Data entries
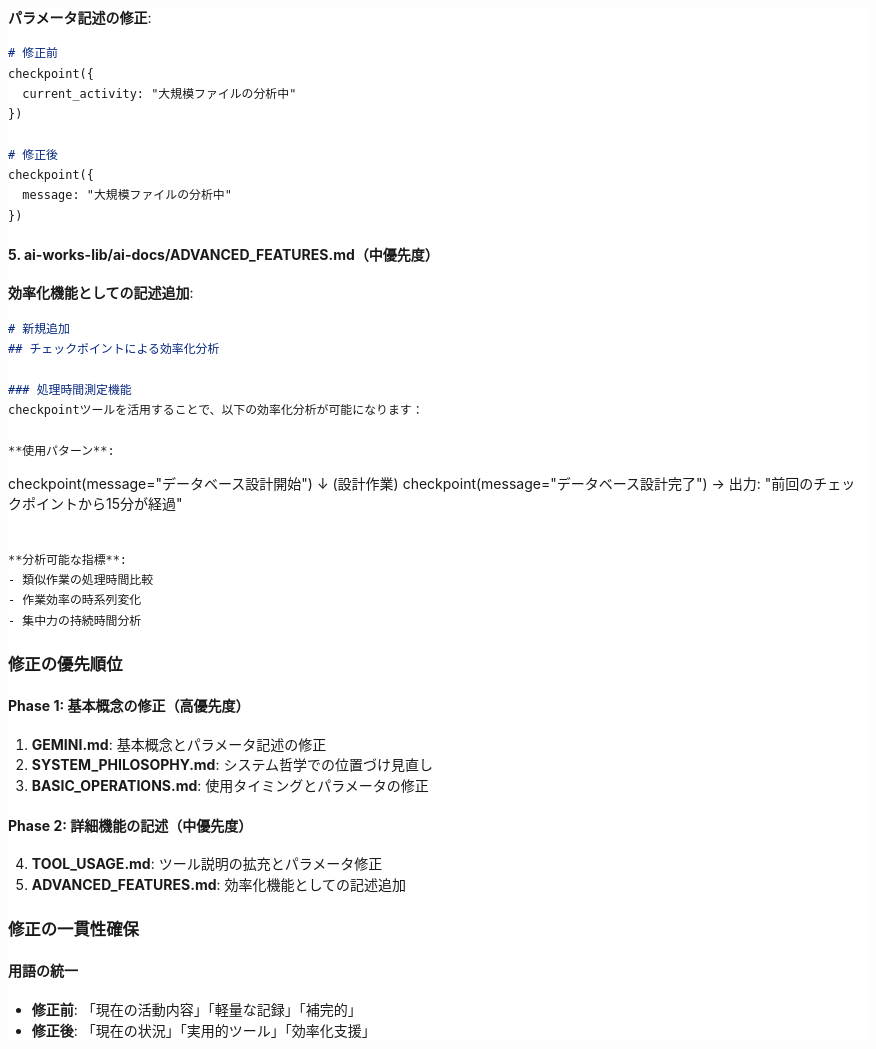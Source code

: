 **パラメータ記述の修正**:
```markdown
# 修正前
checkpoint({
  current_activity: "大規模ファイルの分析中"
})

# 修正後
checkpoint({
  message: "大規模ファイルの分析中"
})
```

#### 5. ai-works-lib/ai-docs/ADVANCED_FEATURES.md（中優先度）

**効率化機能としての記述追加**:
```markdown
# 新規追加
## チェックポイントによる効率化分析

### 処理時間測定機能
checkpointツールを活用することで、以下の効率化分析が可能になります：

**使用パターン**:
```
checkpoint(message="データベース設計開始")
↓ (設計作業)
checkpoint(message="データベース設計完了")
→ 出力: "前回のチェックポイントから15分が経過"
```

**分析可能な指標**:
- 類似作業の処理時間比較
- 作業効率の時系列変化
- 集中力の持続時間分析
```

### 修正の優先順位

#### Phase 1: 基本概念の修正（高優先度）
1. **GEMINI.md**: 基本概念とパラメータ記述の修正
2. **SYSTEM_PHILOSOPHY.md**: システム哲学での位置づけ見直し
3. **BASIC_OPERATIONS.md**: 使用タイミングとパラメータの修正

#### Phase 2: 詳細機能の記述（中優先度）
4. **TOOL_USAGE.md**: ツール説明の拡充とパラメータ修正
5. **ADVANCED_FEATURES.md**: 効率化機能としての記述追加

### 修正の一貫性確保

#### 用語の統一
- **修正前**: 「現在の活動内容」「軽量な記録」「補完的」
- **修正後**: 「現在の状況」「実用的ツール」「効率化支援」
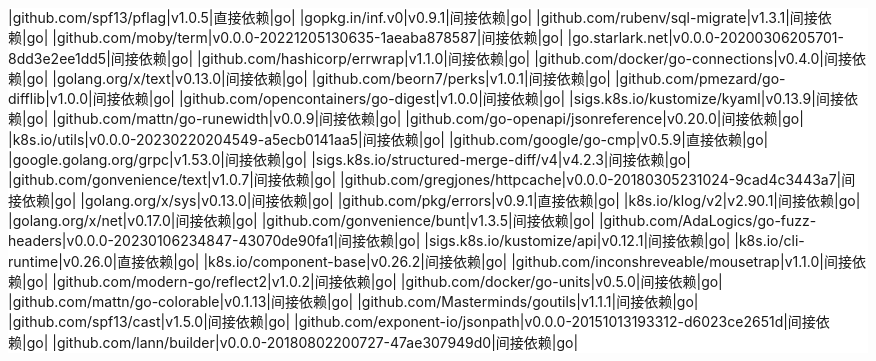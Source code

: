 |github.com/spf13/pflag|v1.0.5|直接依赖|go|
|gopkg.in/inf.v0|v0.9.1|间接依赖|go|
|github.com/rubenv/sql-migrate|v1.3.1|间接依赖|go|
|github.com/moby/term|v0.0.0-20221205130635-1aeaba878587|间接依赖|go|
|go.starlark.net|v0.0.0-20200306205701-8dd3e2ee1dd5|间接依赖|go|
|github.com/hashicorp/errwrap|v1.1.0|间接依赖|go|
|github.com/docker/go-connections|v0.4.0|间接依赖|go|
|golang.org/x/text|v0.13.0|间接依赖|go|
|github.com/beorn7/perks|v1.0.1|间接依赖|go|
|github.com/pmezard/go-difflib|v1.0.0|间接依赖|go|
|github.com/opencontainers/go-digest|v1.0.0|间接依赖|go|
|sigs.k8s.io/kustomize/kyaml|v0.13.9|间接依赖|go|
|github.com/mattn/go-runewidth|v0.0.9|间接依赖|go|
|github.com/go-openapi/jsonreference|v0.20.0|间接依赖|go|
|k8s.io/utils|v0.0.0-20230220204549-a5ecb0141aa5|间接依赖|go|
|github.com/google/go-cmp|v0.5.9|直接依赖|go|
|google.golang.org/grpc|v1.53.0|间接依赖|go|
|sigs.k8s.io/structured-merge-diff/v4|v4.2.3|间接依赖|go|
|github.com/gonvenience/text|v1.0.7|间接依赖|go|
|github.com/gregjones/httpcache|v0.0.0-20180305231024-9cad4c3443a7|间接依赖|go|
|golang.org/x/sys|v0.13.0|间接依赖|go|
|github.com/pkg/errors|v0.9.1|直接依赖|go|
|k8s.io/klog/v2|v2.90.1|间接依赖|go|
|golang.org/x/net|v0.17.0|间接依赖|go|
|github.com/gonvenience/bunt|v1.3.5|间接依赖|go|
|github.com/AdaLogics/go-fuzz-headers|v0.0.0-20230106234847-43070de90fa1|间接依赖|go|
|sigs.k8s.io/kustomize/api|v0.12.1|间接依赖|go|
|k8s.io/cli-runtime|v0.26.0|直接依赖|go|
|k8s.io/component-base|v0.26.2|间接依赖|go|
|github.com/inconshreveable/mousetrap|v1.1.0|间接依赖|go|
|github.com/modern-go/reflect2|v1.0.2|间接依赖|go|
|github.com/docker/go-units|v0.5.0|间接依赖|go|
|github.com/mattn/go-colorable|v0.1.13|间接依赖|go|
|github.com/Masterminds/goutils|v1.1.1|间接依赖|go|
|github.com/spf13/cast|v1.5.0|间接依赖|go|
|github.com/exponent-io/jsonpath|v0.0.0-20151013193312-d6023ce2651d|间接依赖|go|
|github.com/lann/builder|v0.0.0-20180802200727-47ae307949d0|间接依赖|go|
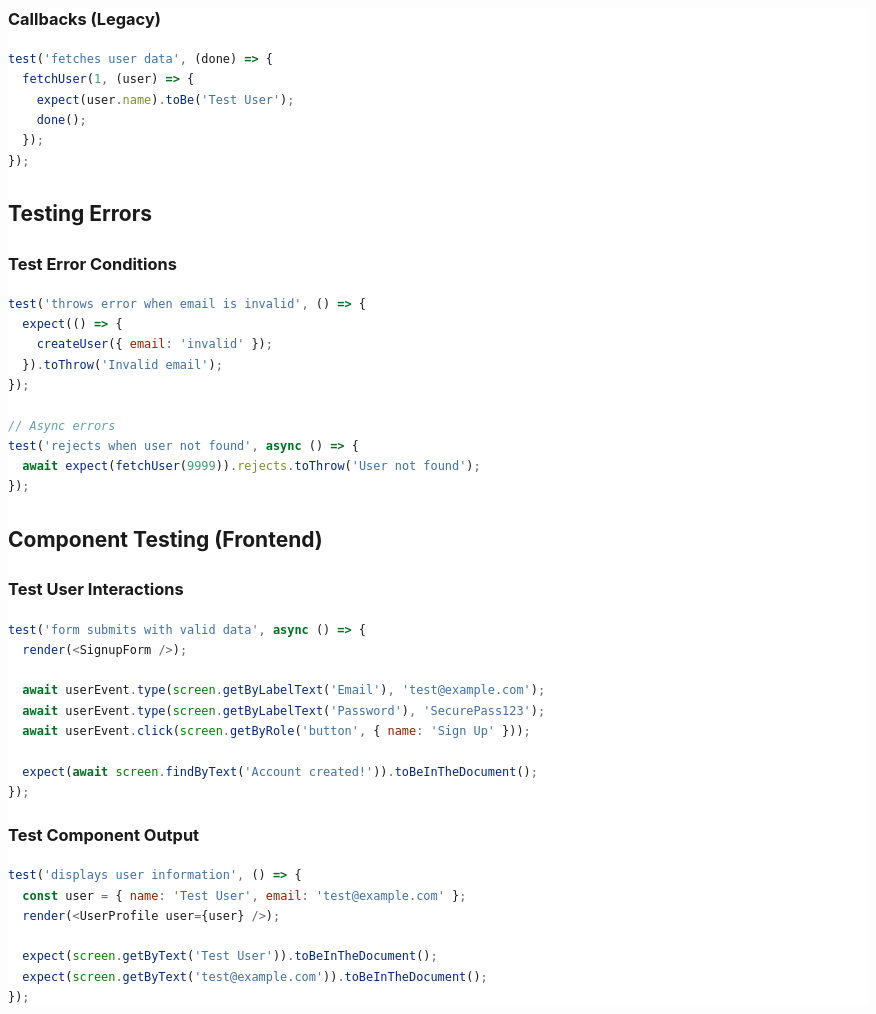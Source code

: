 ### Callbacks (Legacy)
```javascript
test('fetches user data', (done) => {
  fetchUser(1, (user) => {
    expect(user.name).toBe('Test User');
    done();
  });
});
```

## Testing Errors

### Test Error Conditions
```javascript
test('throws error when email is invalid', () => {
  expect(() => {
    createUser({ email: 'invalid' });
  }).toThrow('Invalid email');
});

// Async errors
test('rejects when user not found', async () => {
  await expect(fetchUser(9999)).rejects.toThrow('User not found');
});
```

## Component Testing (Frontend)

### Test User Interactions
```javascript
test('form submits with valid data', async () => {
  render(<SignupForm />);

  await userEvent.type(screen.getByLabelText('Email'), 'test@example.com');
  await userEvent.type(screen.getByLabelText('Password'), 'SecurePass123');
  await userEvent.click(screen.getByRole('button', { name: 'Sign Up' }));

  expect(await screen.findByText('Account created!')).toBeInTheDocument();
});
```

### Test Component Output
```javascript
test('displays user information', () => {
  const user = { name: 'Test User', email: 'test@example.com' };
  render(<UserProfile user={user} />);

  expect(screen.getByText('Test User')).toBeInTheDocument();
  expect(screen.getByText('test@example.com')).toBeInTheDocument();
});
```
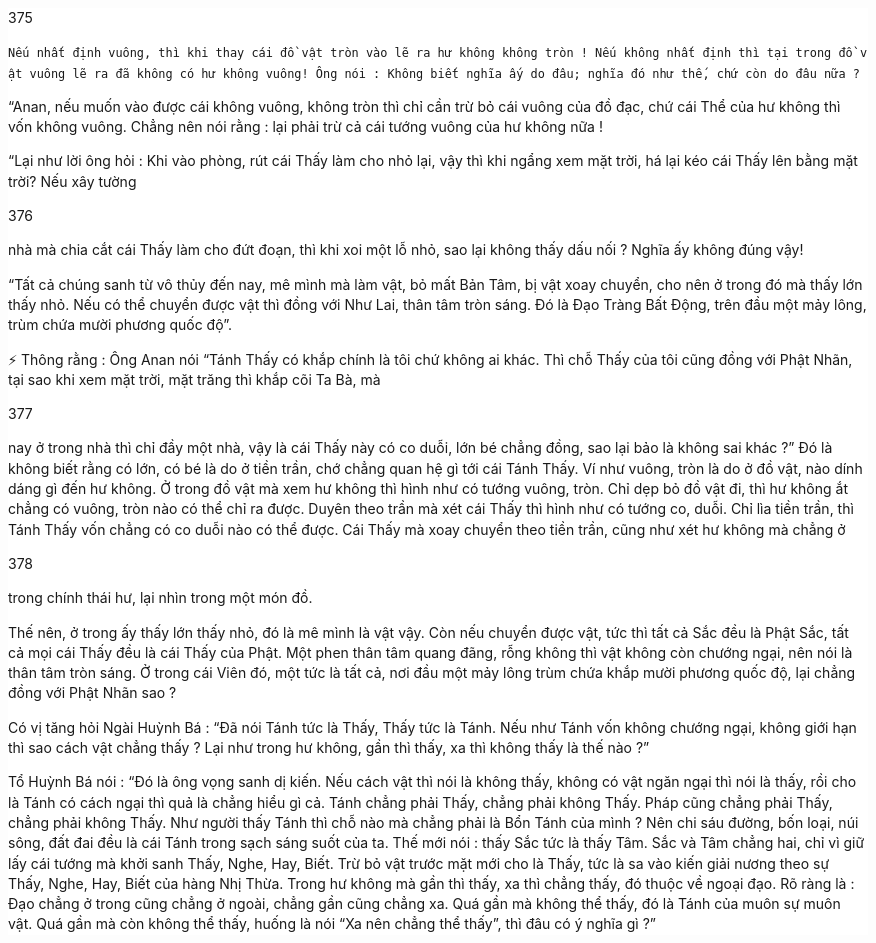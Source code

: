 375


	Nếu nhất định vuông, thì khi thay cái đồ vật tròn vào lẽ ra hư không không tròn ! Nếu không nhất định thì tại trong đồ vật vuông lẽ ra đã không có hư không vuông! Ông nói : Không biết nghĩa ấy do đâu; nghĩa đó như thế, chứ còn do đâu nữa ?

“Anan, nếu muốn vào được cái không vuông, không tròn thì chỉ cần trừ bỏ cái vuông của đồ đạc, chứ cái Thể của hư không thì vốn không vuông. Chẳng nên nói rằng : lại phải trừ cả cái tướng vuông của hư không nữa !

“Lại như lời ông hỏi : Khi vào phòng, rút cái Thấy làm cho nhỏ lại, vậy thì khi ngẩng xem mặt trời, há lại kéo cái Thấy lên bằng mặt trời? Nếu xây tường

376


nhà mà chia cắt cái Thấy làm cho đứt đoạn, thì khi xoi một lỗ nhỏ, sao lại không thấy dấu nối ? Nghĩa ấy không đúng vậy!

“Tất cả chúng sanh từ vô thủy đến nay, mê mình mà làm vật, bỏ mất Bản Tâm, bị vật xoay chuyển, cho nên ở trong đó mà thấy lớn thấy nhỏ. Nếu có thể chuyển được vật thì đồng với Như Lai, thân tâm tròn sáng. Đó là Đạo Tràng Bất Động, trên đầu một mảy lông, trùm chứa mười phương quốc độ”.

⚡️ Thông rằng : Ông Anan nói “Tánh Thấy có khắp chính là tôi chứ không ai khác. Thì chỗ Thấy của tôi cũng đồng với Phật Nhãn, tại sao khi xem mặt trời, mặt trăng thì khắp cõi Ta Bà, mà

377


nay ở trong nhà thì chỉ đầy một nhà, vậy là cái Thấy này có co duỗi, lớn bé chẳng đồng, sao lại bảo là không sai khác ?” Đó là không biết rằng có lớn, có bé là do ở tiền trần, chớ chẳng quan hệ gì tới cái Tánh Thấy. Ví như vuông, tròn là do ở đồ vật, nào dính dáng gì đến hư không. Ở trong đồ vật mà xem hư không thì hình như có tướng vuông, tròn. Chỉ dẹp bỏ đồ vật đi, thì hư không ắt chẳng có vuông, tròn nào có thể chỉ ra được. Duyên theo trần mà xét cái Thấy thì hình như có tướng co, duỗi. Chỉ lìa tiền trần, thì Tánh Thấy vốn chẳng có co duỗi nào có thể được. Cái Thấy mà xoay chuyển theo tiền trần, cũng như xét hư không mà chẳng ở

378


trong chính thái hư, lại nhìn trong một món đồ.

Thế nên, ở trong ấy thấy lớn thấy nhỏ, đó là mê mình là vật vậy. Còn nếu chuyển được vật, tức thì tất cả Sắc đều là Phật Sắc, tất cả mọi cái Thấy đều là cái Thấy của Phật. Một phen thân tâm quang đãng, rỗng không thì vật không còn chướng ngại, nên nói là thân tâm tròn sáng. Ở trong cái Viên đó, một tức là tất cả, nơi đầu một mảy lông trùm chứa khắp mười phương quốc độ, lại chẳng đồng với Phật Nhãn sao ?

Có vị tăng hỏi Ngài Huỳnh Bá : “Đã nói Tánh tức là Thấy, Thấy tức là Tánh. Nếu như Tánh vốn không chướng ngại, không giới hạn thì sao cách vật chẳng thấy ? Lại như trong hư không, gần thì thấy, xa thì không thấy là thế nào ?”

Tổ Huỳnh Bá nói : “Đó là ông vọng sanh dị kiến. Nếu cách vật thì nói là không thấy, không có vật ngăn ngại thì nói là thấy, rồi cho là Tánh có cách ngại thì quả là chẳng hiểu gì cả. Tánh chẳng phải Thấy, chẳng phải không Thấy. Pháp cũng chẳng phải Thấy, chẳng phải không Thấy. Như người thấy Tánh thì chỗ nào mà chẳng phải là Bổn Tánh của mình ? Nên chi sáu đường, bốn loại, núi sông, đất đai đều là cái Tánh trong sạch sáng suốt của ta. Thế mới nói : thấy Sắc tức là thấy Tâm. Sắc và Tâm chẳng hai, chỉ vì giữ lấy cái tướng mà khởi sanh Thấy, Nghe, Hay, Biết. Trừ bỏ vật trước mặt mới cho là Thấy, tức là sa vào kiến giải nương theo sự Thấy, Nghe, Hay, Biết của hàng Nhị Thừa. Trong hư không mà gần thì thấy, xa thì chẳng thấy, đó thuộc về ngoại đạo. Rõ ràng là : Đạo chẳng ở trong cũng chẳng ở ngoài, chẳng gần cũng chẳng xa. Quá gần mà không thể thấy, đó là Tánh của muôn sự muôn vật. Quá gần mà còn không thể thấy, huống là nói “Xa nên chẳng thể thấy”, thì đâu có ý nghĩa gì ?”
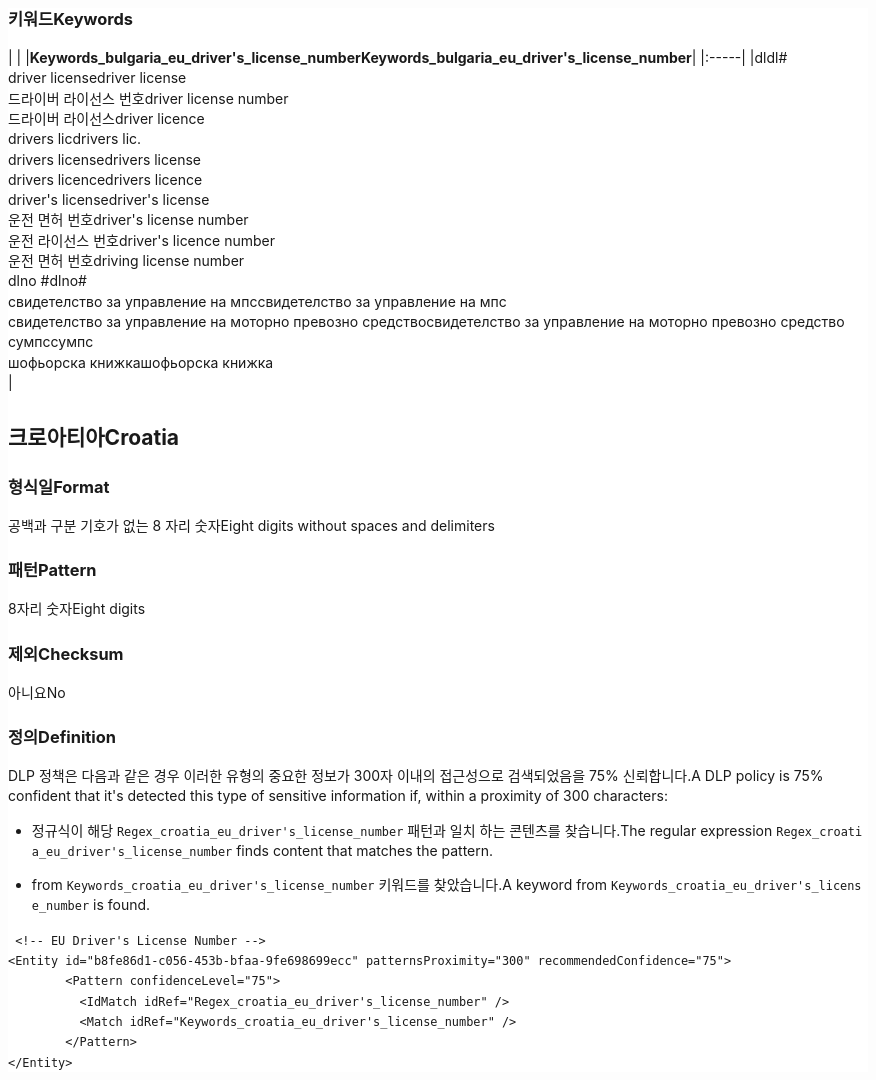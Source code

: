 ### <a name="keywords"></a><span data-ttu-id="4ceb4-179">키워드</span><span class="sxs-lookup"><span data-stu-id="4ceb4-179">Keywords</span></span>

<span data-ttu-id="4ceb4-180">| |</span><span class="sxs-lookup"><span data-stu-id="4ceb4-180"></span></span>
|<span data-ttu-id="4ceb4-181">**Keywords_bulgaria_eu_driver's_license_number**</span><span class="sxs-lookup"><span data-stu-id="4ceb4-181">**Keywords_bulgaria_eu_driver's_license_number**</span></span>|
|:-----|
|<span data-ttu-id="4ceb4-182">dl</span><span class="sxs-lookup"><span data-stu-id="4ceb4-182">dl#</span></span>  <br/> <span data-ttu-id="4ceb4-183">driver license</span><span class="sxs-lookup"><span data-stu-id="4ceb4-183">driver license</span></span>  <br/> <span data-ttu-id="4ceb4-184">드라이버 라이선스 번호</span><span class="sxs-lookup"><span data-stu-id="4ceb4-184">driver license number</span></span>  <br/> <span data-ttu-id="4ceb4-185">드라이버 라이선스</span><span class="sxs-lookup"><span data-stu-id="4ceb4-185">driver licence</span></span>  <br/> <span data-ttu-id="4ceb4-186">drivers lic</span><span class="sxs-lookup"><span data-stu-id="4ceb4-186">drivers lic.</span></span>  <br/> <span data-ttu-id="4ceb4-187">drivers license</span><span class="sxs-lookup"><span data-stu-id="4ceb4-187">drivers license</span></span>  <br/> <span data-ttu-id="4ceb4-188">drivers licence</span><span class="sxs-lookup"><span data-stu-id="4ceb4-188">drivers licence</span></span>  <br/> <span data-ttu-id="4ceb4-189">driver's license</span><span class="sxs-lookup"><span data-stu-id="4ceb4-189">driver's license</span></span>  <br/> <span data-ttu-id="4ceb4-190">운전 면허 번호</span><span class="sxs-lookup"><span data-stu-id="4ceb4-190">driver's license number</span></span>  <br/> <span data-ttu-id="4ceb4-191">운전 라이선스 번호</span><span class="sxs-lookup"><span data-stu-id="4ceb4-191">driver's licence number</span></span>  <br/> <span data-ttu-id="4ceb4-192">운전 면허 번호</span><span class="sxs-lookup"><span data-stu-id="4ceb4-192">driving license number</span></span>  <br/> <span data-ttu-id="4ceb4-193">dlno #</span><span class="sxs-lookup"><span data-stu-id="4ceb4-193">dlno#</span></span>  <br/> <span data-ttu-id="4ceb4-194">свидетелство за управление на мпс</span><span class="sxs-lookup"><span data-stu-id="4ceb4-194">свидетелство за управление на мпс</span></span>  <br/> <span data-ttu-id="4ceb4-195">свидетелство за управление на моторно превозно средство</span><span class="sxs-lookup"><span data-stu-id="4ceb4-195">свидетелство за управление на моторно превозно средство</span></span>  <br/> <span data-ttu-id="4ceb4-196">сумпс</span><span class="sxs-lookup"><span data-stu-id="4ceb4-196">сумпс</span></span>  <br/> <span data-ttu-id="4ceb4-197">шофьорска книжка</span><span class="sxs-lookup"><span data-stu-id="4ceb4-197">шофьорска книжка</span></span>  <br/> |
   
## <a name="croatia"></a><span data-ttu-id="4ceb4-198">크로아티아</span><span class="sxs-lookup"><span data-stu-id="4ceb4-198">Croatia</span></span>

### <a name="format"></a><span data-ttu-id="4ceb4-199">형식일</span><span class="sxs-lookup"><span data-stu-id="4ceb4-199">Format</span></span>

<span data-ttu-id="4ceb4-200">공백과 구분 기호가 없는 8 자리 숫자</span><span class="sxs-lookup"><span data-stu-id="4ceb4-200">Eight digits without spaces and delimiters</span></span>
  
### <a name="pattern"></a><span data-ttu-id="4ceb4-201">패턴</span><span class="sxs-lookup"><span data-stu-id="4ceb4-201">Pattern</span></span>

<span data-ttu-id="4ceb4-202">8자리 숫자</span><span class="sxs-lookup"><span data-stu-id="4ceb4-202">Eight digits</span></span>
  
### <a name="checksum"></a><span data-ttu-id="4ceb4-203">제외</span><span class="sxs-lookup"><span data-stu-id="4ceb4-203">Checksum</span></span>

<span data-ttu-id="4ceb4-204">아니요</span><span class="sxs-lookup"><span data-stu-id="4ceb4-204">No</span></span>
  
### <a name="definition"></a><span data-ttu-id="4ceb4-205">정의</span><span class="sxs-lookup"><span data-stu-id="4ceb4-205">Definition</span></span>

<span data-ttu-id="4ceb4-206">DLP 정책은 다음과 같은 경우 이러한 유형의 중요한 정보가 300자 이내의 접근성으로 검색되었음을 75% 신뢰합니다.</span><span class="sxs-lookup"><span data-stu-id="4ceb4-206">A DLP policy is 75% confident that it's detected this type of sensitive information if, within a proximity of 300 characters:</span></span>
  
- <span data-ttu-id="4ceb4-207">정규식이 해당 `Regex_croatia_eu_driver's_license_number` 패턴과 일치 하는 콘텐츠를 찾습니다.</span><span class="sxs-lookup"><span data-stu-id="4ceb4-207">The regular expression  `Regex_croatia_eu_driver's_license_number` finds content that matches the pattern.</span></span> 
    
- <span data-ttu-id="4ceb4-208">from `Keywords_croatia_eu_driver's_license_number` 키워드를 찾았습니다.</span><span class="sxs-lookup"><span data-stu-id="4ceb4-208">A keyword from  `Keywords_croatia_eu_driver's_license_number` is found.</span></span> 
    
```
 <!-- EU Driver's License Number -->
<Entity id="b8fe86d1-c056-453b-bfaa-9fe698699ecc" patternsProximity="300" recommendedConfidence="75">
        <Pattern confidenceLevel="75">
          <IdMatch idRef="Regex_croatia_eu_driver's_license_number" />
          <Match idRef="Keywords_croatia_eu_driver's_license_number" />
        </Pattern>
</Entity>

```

### Problem requirements
Each line of the entries above that contains "message" must be copied into the answer.

### Result for this task
  message: "大規模ファイルの分析中"
checkpoint(message="データベース設計開始")
checkpoint(message="データベース設計完了")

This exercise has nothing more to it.